US District Court Decision May Warrant Filing Protective FICA Refund Claims with the IRS-00-7400

Business

  • Author Alex Parks
  • Published October 24, 2010
  • Word count 631

Quality Stores had paid severance to terminated employees in connection with an involuntary Chapter 11 bankruptcy, and had withheld income and FICA taxes from those payments. Quality Stores then sought to recover the FICA taxes by, among other things, filing refund claims with the Internal Revenue Service (the "IRS"). Quality Stores argued that the severance payments were not "wages" that would be subject to FICA taxation, but rather were more properly classified as "supplemental unemployment compensation benefits," or "SUBs," because they were "wage-replacement social benefits."

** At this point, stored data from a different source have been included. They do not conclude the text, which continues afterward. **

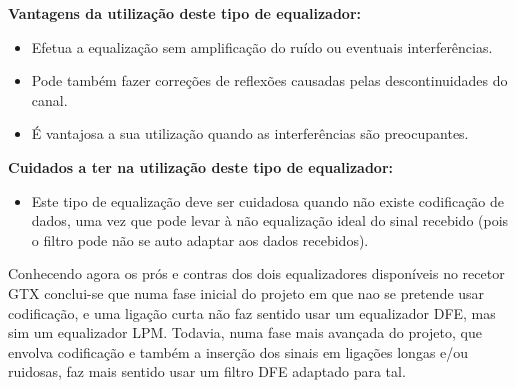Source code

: \textbf{Vantagens da utilização deste tipo de equalizador:}
\begin{itemize}
	\item Efetua a equalização sem amplificação do ruído ou eventuais interferências.
	\item Pode também fazer correções de reflexões causadas pelas descontinuidades do canal. 
	\item É vantajosa a sua utilização quando as interferências são preocupantes.
\end{itemize}

\textbf{Cuidados a ter na utilização deste tipo de equalizador:}
\begin{itemize}
	\item Este tipo de equalização deve ser cuidadosa quando não existe codificação de dados, uma vez que pode levar à não equalização ideal do sinal recebido (pois o filtro pode não se auto adaptar aos dados recebidos).
\end{itemize}

Conhecendo agora os prós e contras dos dois equalizadores disponíveis no recetor GTX conclui-se que numa fase inicial do projeto em que nao se pretende usar codificação, e uma ligação curta não faz sentido usar um equalizador DFE, mas sim um equalizador LPM. Todavia, numa fase mais avançada do projeto, que envolva codificação e também a inserção dos sinais em ligações longas e/ou ruidosas, faz mais sentido usar um filtro DFE adaptado para tal. 

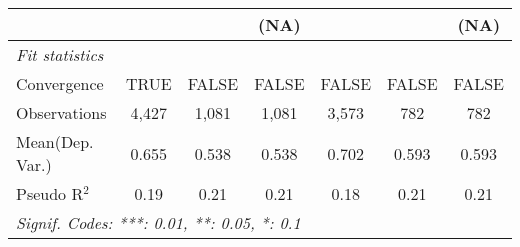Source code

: \begin{tabular}{lcccccc}
                           &               &             & (NA)   &               &         & (NA)\\   
   \midrule
   \emph{Fit statistics}\\
   Convergence             &TRUE           & FALSE       & FALSE  & FALSE         & FALSE   & FALSE\\  
   Observations            & 4,427         & 1,081       & 1,081  & 3,573         & 782     & 782\\  
Mean(Dep. Var.) & 0.655 & 0.538 & 0.538 & 0.702 & 0.593 & 0.593 \\
   Pseudo R$^2$            & 0.19          & 0.21        & 0.21   & 0.18          & 0.21    & 0.21\\  
   \midrule \midrule
   \multicolumn{7}{l}{\emph{Signif. Codes: ***: 0.01, **: 0.05, *: 0.1}}\\
\end{tabular}
\par\endgroup
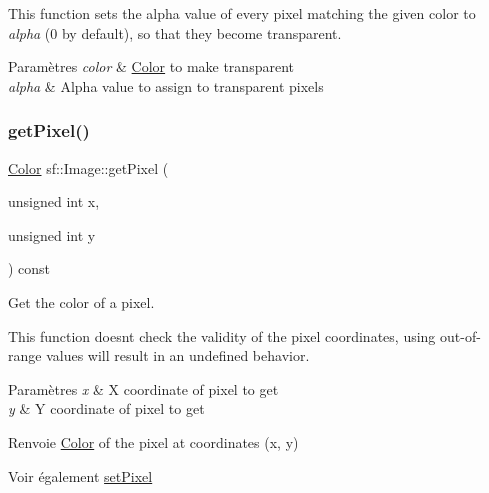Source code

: This function sets the alpha value of every pixel matching the given color to {\itshape alpha} (0 by default), so that they become transparent.


\begin{DoxyParams}{Paramètres}
{\em color} & \hyperlink{classsf_1_1Color}{Color} to make transparent \\
\hline
{\em alpha} & Alpha value to assign to transparent pixels \\
\hline
\end{DoxyParams}
\mbox{\label{classsf_1_1Image_acf278760458433b2c3626a6980388a95}} 
\subsubsection{\texorpdfstring{get\+Pixel()}{getPixel()}}
{\footnotesize\ttfamily \hyperlink{classsf_1_1Color}{Color} sf\+::\+Image\+::get\+Pixel (\begin{DoxyParamCaption}\item[{unsigned int}]{x,  }\item[{unsigned int}]{y }\end{DoxyParamCaption}) const}



Get the color of a pixel. 

This function doesn\textquotesingle{}t check the validity of the pixel coordinates, using out-\/of-\/range values will result in an undefined behavior.


\begin{DoxyParams}{Paramètres}
{\em x} & X coordinate of pixel to get \\
\hline
{\em y} & Y coordinate of pixel to get\\
\hline
\end{DoxyParams}
\begin{DoxyReturn}{Renvoie}
\hyperlink{classsf_1_1Color}{Color} of the pixel at coordinates (x, y)
\end{DoxyReturn}
\begin{DoxySeeAlso}{Voir également}
\hyperlink{classsf_1_1Image_a9fd329b8cd7d4439e07fb5d3bb2d9744}{set\+Pixel} 
\end{DoxySeeAlso}
\mbox{\label{classsf_1_1Image_ad9562b126fc8d5efcf608166992865c7}}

SUBs, as defined in Internal Revenue Code ("Code") Section 3402(o)(2), are payments that are (i) paid to an employee, (ii) pursuant to a plan of the employer, (iii) because of the employee's involuntary separation from employment (whether or not the separation is temporary), (iv) due to a reduction in force, the discontinuance of a plant or operation, or other similar conditions and (v) includible in the employee's gross income. The IRS had argued that, as set forth in Revenue Ruling 90-72, in order for severance payments to be classified as SUBs (and therefore excludable from FICA tax), the payments must be linked to the receipt of state unemployment compensation and must not be received in a lump sum. The District Court disagreed with the IRS (as had the Bankruptcy Court) and ordered the IRS to refund the FICA taxes paid by Quality Stores.

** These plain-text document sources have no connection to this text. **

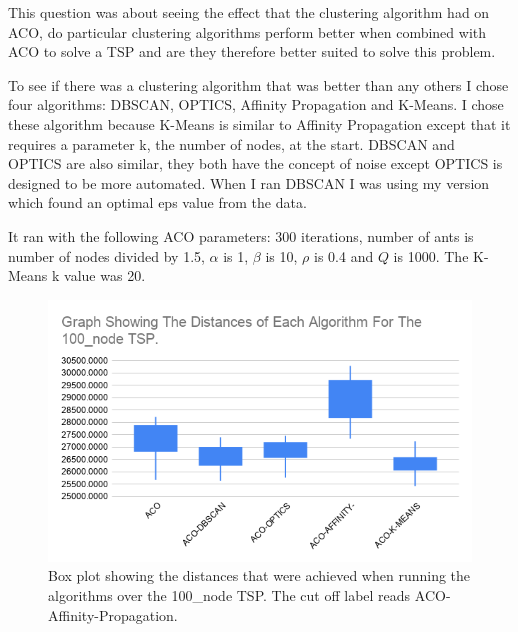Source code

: This question was about seeing the effect that the clustering algorithm had on ACO, do particular clustering algorithms perform better when combined with ACO to solve a TSP and are they therefore better suited to solve this problem.

To see if there was a clustering algorithm that was better than any others I chose four algorithms: DBSCAN, OPTICS, Affinity Propagation and K-Means. I chose these algorithm because K-Means is similar to Affinity Propagation except that it requires a parameter k, the number of nodes, at the start. DBSCAN and OPTICS are also similar, they both have the concept of noise except OPTICS is designed to be more automated. When I ran DBSCAN I was using my version which found an optimal eps value from the data. 

It ran with the following ACO parameters: 300 iterations, number of ants is number of nodes divided by 1.5, $\alpha$ is 1, $\beta$ is 10, $\rho$ is 0.4 and $Q$ is 1000. The K-Means k value was 20.

\begin{figure}
    \centering
    \includegraphics[width=\textwidth]{figures/distance_100_node_graph.png}
    \caption{Box plot showing the distances that were achieved when running the algorithms over the 100\_node TSP. The cut off label reads ACO-Affinity-Propagation.}
    \label{fig:distance_100_node}
\end{figure}

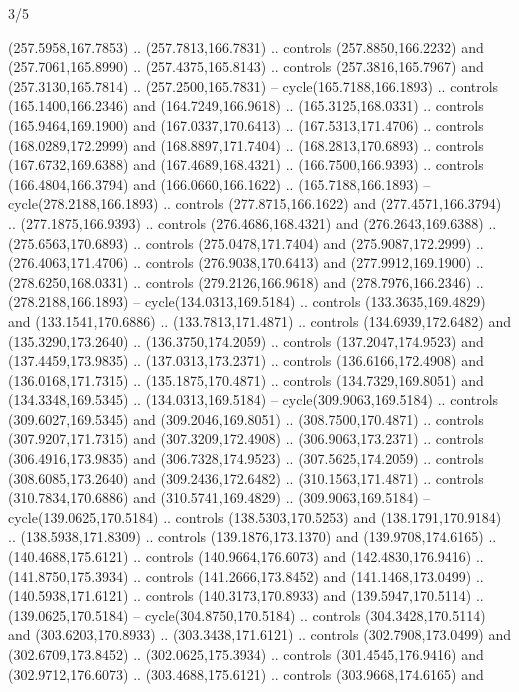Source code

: \begin{flagdescription}{3/5}
\begin{scope}[scale=0.00214\flagwidth,yshift=162mm]
\begin{scope}[y=-0.8pt, x=0.8pt, inner sep=0pt, outer sep=0pt]
\begin{scope}[draw,fill=gold,line join=round,line cap=round,line width=0.0025\flagwidth]
\begin{scope}[line width=0.0025\flagwidth]
(257.5958,167.7853) .. (257.7813,166.7831) .. controls (257.8850,166.2232) and
(257.7061,165.8990) .. (257.4375,165.8143) .. controls (257.3816,165.7967) and
(257.3130,165.7814) .. (257.2500,165.7831) -- cycle(165.7188,166.1893) ..
controls (165.1400,166.2346) and (164.7249,166.9618) .. (165.3125,168.0331) ..
controls (165.9464,169.1900) and (167.0337,170.6413) .. (167.5313,171.4706) ..
controls (168.0289,172.2999) and (168.8897,171.7404) .. (168.2813,170.6893) ..
controls (167.6732,169.6388) and (167.4689,168.4321) .. (166.7500,166.9393) ..
controls (166.4804,166.3794) and (166.0660,166.1622) .. (165.7188,166.1893) --
cycle(278.2188,166.1893) .. controls (277.8715,166.1622) and
(277.4571,166.3794) .. (277.1875,166.9393) .. controls (276.4686,168.4321) and
(276.2643,169.6388) .. (275.6563,170.6893) .. controls (275.0478,171.7404) and
(275.9087,172.2999) .. (276.4063,171.4706) .. controls (276.9038,170.6413) and
(277.9912,169.1900) .. (278.6250,168.0331) .. controls (279.2126,166.9618) and
(278.7976,166.2346) .. (278.2188,166.1893) -- cycle(134.0313,169.5184) ..
controls (133.3635,169.4829) and (133.1541,170.6886) .. (133.7813,171.4871) ..
controls (134.6939,172.6482) and (135.3290,173.2640) .. (136.3750,174.2059) ..
controls (137.2047,174.9523) and (137.4459,173.9835) .. (137.0313,173.2371) ..
controls (136.6166,172.4908) and (136.0168,171.7315) .. (135.1875,170.4871) ..
controls (134.7329,169.8051) and (134.3348,169.5345) .. (134.0313,169.5184) --
cycle(309.9063,169.5184) .. controls (309.6027,169.5345) and
(309.2046,169.8051) .. (308.7500,170.4871) .. controls (307.9207,171.7315) and
(307.3209,172.4908) .. (306.9063,173.2371) .. controls (306.4916,173.9835) and
(306.7328,174.9523) .. (307.5625,174.2059) .. controls (308.6085,173.2640) and
(309.2436,172.6482) .. (310.1563,171.4871) .. controls (310.7834,170.6886) and
(310.5741,169.4829) .. (309.9063,169.5184) -- cycle(139.0625,170.5184) ..
controls (138.5303,170.5253) and (138.1791,170.9184) .. (138.5938,171.8309) ..
controls (139.1876,173.1370) and (139.9708,174.6165) .. (140.4688,175.6121) ..
controls (140.9664,176.6073) and (142.4830,176.9416) .. (141.8750,175.3934) ..
controls (141.2666,173.8452) and (141.1468,173.0499) .. (140.5938,171.6121) ..
controls (140.3173,170.8933) and (139.5947,170.5114) .. (139.0625,170.5184) --
cycle(304.8750,170.5184) .. controls (304.3428,170.5114) and
(303.6203,170.8933) .. (303.3438,171.6121) .. controls (302.7908,173.0499) and
(302.6709,173.8452) .. (302.0625,175.3934) .. controls (301.4545,176.9416) and
(302.9712,176.6073) .. (303.4688,175.6121) .. controls (303.9668,174.6165) and

\end{scope}
\end{scope}
\end{scope}
\end{scope}
\end{flagdescription}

The District Court's decision in Quality Stores is similar to a 2002 decision of the US Court of Federal Claims in CSX Corp. v. United States. In that case, the Court held that severance payments similar in nature to those made by Quality Stores were SUBs and therefore exempt from FICA taxes. The US Court of Appeals for the Federal Circuit, however, reversed the lower court's decision in 2008, holding instead that the severance payments were subject to FICA taxation because they were remuneration for services and thus "wages" subject to FICA taxation. However, in the period between the lower court's decision and the Court of Appeals' reversal, many employers had filed refund claims for FICA taxes previously paid with respect to severance payments, on the chance that the IRS would be required to treat severance payments as SUBs.

Although the IRS is likely to appeal the Quality Stores decision, and we believe that it is probable that the Sixth Circuit will agree with the US Court of Appeals for the Federal Circuit's decision in CSX Corp. that such severance payments are subject to FICA taxation, employers who have made severance payments that would meet the Code's definition of SUBs (irrespective of the IRS's argument that the payments must also be linked to the receipt of state unemployment compensation and not be received in a lump sum in order to be SUBs) should consider filing a refund claim for FICA taxes paid with respect to those severance payments, in the event the Quality Stores decision is affirmed. Since refund claims must be filed by April 15 of the third year following the year in which the employer paid the FICA tax, employers who wish to file a protective FICA tax refund claim for the 2006 calendar year must do so by April 15, 2010.